The gaps between the average salaries of professors at public and at private institutions, and between tenured and nontenured faculty members, continue to widen -- even as the percentage of professors who are tenured or on the tenure track decreases, says a report released last month by the National Education Association.
The report, based on 1998-99 data collected by the U.S. Department of Education from 18,000 professors at 960 institutions, supports the assertion of many faculty leaders that the use of part-time labor undercuts the tenure system.

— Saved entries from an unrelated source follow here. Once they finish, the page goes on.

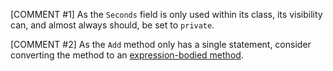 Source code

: [COMMENT #1]
As the `Seconds` field is only used within its class, its visibility can, and almost always should, be set to `private`.

[COMMENT #2]
As the `Add` method only has a single statement, consider converting the method to an [expression-bodied method](https://docs.microsoft.com/en-us/dotnet/csharp/programming-guide/statements-expressions-operators/expression-bodied-members#methods).
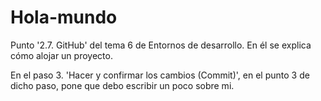 # Hola-mundo

Punto '2.7. GitHub' del tema 6 de Entornos de desarrollo. En él se explica cómo alojar un proyecto.

En el paso 3. 'Hacer y confirmar los cambios (Commit)', en el punto 3 de dicho paso, pone que debo escribir un poco sobre mi.

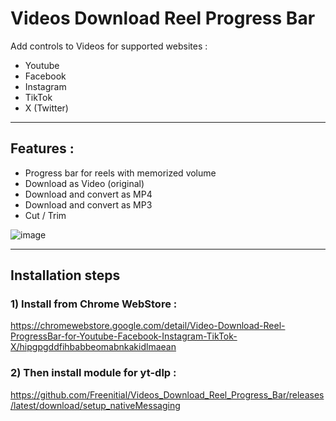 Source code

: # Videos Download Reel Progress Bar

Add controls to Videos for supported websites : 
- Youtube
- Facebook
- Instagram
- TikTok 
- X (Twitter)

---

## Features : 
- Progress bar for reels with memorized volume
- Download as Video (original)
- Download and convert as MP4
- Download and convert as MP3
- Cut / Trim

![image](https://github.com/user-attachments/assets/a7586200-3f58-4adc-9e0e-79d9a91f4d2d)


---

## Installation steps

### 1) Install from Chrome WebStore : 
https://chromewebstore.google.com/detail/Video-Download-Reel-ProgressBar-for-Youtube-Facebook-Instagram-TikTok-X/hipgpgddfihbabbeomabnkakidlmaean

### 2) Then install module for yt-dlp :
https://github.com/Freenitial/Videos_Download_Reel_Progress_Bar/releases/latest/download/setup_nativeMessaging
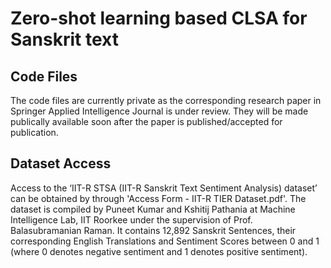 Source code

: # Zero-shot learning based CLSA for Sanskrit text  

## Code Files
The code files are currently private as the corresponding research paper in Springer Applied Intelligence Journal is under review. They will be made publically available soon after the paper is published/accepted for publication.

## Dataset Access
Access to the ‘IIT-R STSA (IIT-R Sanskrit Text Sentiment Analysis) dataset’ can be obtained by through 'Access Form - IIT-R TIER Dataset.pdf'. The dataset is compiled by Puneet Kumar and Kshitij Pathania at Machine Intelligence Lab, IIT Roorkee under the supervision of Prof. Balasubramanian Raman. It contains 12,892 Sanskrit Sentences, their corresponding English Translations and Sentiment Scores between 0 and 1 (where 0 denotes negative sentiment and 1 denotes positive sentiment).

The report says tenured professors of all ranks at public research institutions earned $17,000 less, on average, than their tenured counterparts at private research institutions. Those figures corroborate a 2000-1 study by the American Association of University Professors that -- using a different classification system -- found differences between the salaries of professors at public doctoral institutions and those at private doctoral institutions of $23,000 for full professors and $10,000 for associate professors (The Chronicle, April 20).

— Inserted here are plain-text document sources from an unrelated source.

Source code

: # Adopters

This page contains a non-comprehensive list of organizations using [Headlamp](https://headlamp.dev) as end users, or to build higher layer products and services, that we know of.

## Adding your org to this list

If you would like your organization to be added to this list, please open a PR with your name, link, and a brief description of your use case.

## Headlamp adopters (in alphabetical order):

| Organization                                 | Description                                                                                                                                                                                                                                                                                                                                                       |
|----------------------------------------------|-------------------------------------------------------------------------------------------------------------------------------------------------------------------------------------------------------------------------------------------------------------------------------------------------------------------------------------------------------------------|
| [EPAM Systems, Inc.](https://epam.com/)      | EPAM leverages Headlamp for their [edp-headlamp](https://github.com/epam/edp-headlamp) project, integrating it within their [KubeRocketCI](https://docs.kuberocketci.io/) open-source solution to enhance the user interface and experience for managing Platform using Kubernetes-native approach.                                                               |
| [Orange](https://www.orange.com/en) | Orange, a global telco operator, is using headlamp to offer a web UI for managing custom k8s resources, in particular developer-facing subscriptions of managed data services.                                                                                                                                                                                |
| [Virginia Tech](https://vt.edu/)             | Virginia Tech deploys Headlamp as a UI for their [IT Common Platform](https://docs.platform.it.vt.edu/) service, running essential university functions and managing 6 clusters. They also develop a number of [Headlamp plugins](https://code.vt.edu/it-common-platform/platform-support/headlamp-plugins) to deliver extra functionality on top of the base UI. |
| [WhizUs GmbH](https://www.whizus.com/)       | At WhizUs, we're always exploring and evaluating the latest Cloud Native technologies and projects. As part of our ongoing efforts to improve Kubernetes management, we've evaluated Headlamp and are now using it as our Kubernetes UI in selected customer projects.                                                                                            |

The gap between tenured and nontenure-track faculty members at all research and doctoral institutions is even more striking. According to the report, tenured professors at private research institutions earned $87,000 on average -- $31,000 more than nontenure-track faculty members. Tenured professors at public research universities earned an average of $69,000 -- $26,000 more than their nontenure-track colleagues at the same universities.
The compensation discrepancies take on greater importance when one looks at the percentage of all professors with tenure. The percentage of full-time faculty members with tenure held steady at about 55 percent from the last Education Department survey, in 1992-93. But John Lee, president of JBL Associates, a group in Bethesda, Md., that analyzed the data for the N.E.A., says the drop to 32 percent from 35 percent of all faculty members (full- and part-time) who hold tenure “is mostly due to the increased number of part-timers, and the great number of professors working at institutions that don’t offer tenure.”
The percentage of part-time faculty members rose to 45 percent from 40 percent between 1992-93 and 1998-99, and the percentage of all faculty members at institutions without tenure grew to 14 percent, almost double the 8 percent reported in 1992-93. Community colleges were least likely to offer tenure, according to the report, and public research universities the most likely.